• Journaliste, Allemande, l'auteur avait une trentaine d'années au moment de la chute de Berlin à la fin de la deuxième guerre mondiale. Elle a tenu son journal de ces journées difficiles.

    D'abord, alors que les Soviétiques sont aux portes de la ville, les Berlinois se terrent dans les caves par peur des bombardements. L'auteur qui loge sous les toits est hébergée par une veuve qui habite plus bas, ce qui lui permet de gagner rapidement la cave en cas d'alerte. Chacun a descendu avec soi ses objets les plus précieux. Quand on peut sortir on en profite pour faire la queue pour l'eau, pour la nourriture. Tous les efforts sont organisés dans l'optique de la survie.

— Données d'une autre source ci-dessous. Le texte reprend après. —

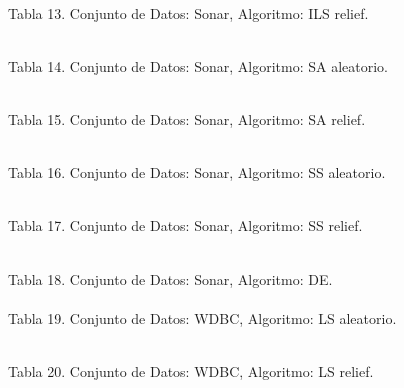 \documentclass{ci5652}
\begin{document}
\begin{adjustbox}{width=\columnwidth, center=\columnwidth}
%
\\
\end{adjustbox}
Tabla 13. Conjunto de Datos: Sonar, Algoritmo: ILS relief.

\begin{adjustbox}{width=\columnwidth, center=\columnwidth}
%
\\
\end{adjustbox}
Tabla 14. Conjunto de Datos: Sonar, Algoritmo: SA aleatorio.

\begin{adjustbox}{width=\columnwidth, center=\columnwidth}
%
\\
\end{adjustbox}
Tabla 15. Conjunto de Datos: Sonar, Algoritmo: SA relief.

%
\\
Tabla 16. Conjunto de Datos: Sonar, Algoritmo: SS aleatorio.

%
\\
Tabla 17. Conjunto de Datos: Sonar, Algoritmo: SS relief.

\begin{adjustbox}{width=\columnwidth, center=\columnwidth}
%
\\
\end{adjustbox}
Tabla 18. Conjunto de Datos: Sonar, Algoritmo: DE.\\

%
\\
Tabla 19. Conjunto de Datos: WDBC, Algoritmo: LS aleatorio.

%
\\
Tabla 20. Conjunto de Datos: WDBC, Algoritmo: LS relief.
\end{document}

    Le 27 avril les premiers Soviétiques arrivent dans le quartier de l'auteur. Les bombardements sont terminés, les viols commencent. On estime à plus de    100 000 le nombre de Berlinoises victimes de viols en cette fin de guerre. Viols collectifs, viols à répétition, viols devenus presque banals puisque la première question entre deux femmes qui se rencontrent est à cette époque : "Alors, combien de fois?"

    Aussi l'auteur du journal se met en quête d'un protecteur, un officier qui fera barrage aux autres hommes et qui l'approvisionnera en nourriture. Elle a des rudiments de Russe qui lui permettent de nouer des relations plus facilement avec les vainqueurs. Après le départ du premier officier, elle en recrute un deuxième.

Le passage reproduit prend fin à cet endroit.